GOAL OF THE EXERCISE: From the entries that follow, gather each line holding the word "polygons".

--- --- ---

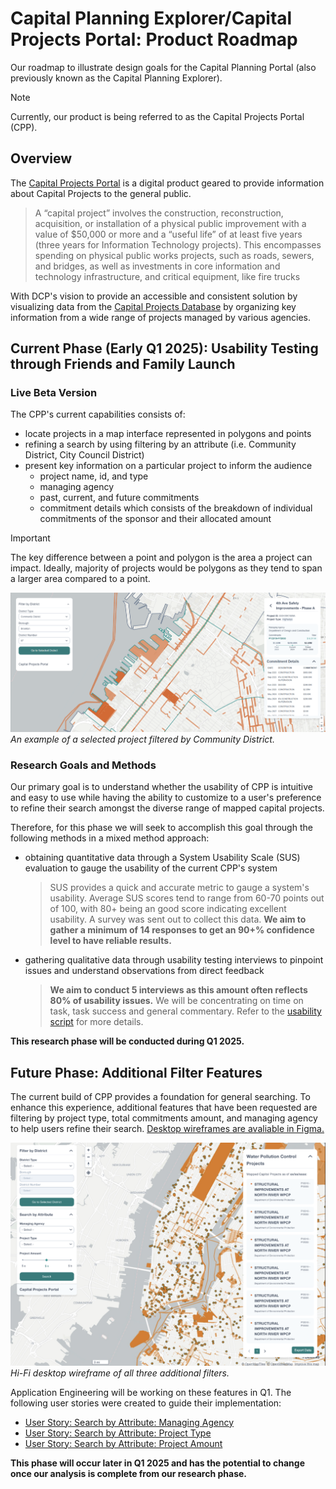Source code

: # Capital Planning Explorer/Capital Projects Portal: Product Roadmap

Our roadmap to illustrate design goals for the Capital Planning Portal (also previously known as the Capital Planning Explorer).

> [!NOTE]
> Currently, our product is being referred to as the Capital Projects Portal (CPP).

## Overview

The [Capital Projects Portal](https://capitalprojects.nycplanningdigital.com/) is a digital product geared to provide information about Capital Projects to the general public.

> A “capital project” involves the construction, reconstruction, acquisition, or installation of a physical public improvement with a value of $50,000 or more and a “useful life” of at least five years (three years for Information Technology projects). This encompasses spending on physical public works projects, such as roads, sewers, and bridges, as well as investments in core information and technology infrastructure, and critical equipment, like fire trucks

With DCP's vision to provide an accessible and consistent solution by visualizing data from the [Capital Projects Database](https://www.nyc.gov/site/planning/data-maps/open-data/dwn-capital-planning-database.page) by organizing key information from a wide range of projects managed by various agencies.

## Current Phase (Early Q1 2025): Usability Testing through Friends and Family Launch

### Live Beta Version

The CPP's current capabilities consists of:

- locate projects in a map interface represented in polygons and points
- refining a search by using filtering by an attribute (i.e. Community District, City Council District)
- present key information on a particular project to inform the audience
  - project name, id, and type
  - managing agency
  - past, current, and future commitments
  - commitment details which consists of the breakdown of individual commitments of the sponsor and their allocated amount
  
> [!IMPORTANT]
> The key difference between a point and polygon is the area a project can impact. Ideally, majority of projects would be polygons as they tend to span a larger area compared to a point.

![alt text](image-2.png)
*An example of a selected project filtered by Community District.*

### Research Goals and Methods

Our primary goal is to understand whether the usability of CPP is intuitive and easy to use while having the ability to customize to a user's preference to refine their search amongst the diverse range of mapped capital projects.

Therefore, for this phase we will seek to accomplish this goal through the following methods in a mixed method approach:

- obtaining quantitative data through a System Usability Scale (SUS) evaluation to gauge the usability of the current CPP's system

  > SUS provides a quick and accurate metric to gauge a system's usability. Average SUS scores tend to range from 60-70 points out of 100, with 80+ being an good score indicating excellent usability. A survey was sent out to collect this data. **We aim to gather a minimum of 14 responses to get an 90+% confidence level to have reliable results.**

- gathering qualitative data through usability testing interviews to pinpoint issues and understand observations from direct feedback

  > **We aim to conduct 5 interviews as this amount often reflects 80% of usability issues.** We will be concentrating on time on task, task success and general commentary. Refer to the [usability script](https://github.com/NYCPlanning/design/blob/c3a3310dee2197da668bb706d862ccc5da907359/CPP%20(CPE)/usability-interview-script.md) for more details.

**This research phase will be conducted during Q1 2025.**

## Future Phase: Additional Filter Features

The current build of CPP provides a foundation for general searching. To enhance this experience, additional features that have been requested are filtering by project type, total commitments amount, and managing agency to help users refine their search. [Desktop wireframes are avaliable in Figma.](https://www.figma.com/design/LYHHoPop9l0jpEivk5CFzJ/Capital-Projects-Portal?node-id=2728-6859&t=AdKOMXezsSae0dNG-1)

![alt text](image-4.png)
*Hi-Fi desktop wireframe of all three additional filters.*

Application Engineering will be working on these features in Q1. The following user stories were created to guide their implementation:

- [User Story: Search by Attribute: Managing Agency](https://github.com/NYCPlanning/ae-cp-map/issues/126)
- [User Story: Search by Attribute: Project Type](https://github.com/NYCPlanning/ae-cp-map/issues/127)
- [User Story: Search by Attribute: Project Amount](https://github.com/NYCPlanning/ae-cp-map/issues/128)

**This phase will occur later in Q1 2025 and has the potential to change once our analysis is complete from our research phase.**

--- --- ---

OUTPUT FOR THIS TASK:
- locate projects in a map interface represented in polygons and points
> The key difference between a point and polygon is the area a project can impact. Ideally, majority of projects would be polygons as they tend to span a larger area compared to a point.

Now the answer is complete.